◆ Activity: Could the lines from the start of the data through the line with "Charakter společných setkání, kterých" be set down exactly, with no pictures among them?

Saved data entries
►

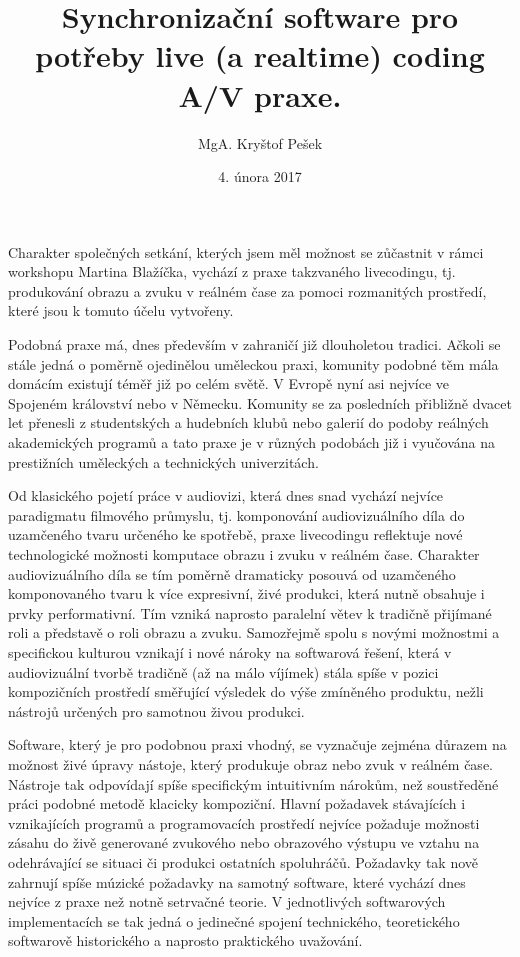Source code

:\documentclass[11pt]{article} %
\title{Synchronizační software pro potřeby live (a realtime) coding A/V praxe.}
\author{MgA. Kryštof Pešek}
\date{4. února 2017} %
\begin{document}
\maketitle


Charakter společných setkání, kterých jsem měl možnost se zůčastnit v rámci workshopu Martina Blažíčka, vychází z praxe takzvaného livecodingu, tj. produkování obrazu a zvuku v reálném čase za pomoci rozmanitých prostředí, které jsou k tomuto účelu vytvořeny.

Podobná praxe má, dnes především v zahraničí již dlouholetou tradici. Ačkoli se stále jedná o poměrně ojedinělou uměleckou praxi, komunity podobné těm mála domácím existují téměř již po celém světě. V Evropě nyní asi nejvíce ve Spojeném království nebo v Německu. Komunity se za posledních přibližně dvacet let přenesli z studentských a hudebních klubů nebo galerií do podoby reálných akademických programů a tato praxe je v různých podobách již i vyučována na prestižních uměleckých a technických univerzitách.

Od klasického pojetí práce v audiovizi, která dnes snad vychází nejvíce paradigmatu filmového průmyslu, tj. komponování audiovizuálního díla do uzamčeného tvaru určeného ke spotřebě, praxe livecodingu reflektuje nové technologické možnosti komputace obrazu i zvuku v reálném čase. Charakter audiovizuálního díla se tím poměrně dramaticky posouvá od uzamčeného komponovaného tvaru k více expresivní, živé produkci, která nutně obsahuje i prvky performativní. Tím vzniká naprosto paralelní větev k tradičně přijímané roli a představě o roli obrazu a zvuku. Samozřejmě spolu s novými možnostmi a specifickou kulturou vznikají i nové nároky na softwarová řešení, která v audiovizuální tvorbě tradičně (až na málo víjímek) stála spíše v pozici kompozičních prostředí směřující výsledek do výše zmíněného produktu, nežli nástrojů určených pro samotnou živou produkci.

Software, který je pro podobnou praxi vhodný, se vyznačuje zejména důrazem na možnost živé úpravy nástoje, který produkuje obraz nebo zvuk v reálném čase. Nástroje tak odpovídají spíše specifickým intuitivním nárokům, než soustředěné práci podobné metodě klacicky kompoziční. Hlavní požadavek stávajících i vznikajících programů a programovacích prostředí nejvíce požaduje možnosti zásahu do živě generované zvukového nebo obrazového výstupu ve vztahu na odehrávající se situaci či produkci ostatních spoluhráčů. Požadavky tak nově zahrnují spíše múzické požadavky na samotný software, které vychází dnes nejvíce z praxe než notně setrvačné teorie. V jednotlivých softwarových implementacích se tak jedná o jedinečné spojení technického, teoretického softwarově historického a naprosto praktického uvažování.
\end{document}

◄

◆ Written response:
Source code

:\documentclass[11pt]{article} %
\title{Synchronizační software pro potřeby live (a realtime) coding A/V praxe.}
\author{MgA. Kryštof Pešek}
\date{4. února 2017} %
\begin{document}
\maketitle


Charakter společných setkání, kterých jsem měl možnost se zůčastnit v rámci workshopu Martina Blažíčka, vychází z praxe takzvaného livecodingu, tj. produkování obrazu a zvuku v reálném čase za pomoci rozmanitých prostředí, které jsou k tomuto účelu vytvořeny.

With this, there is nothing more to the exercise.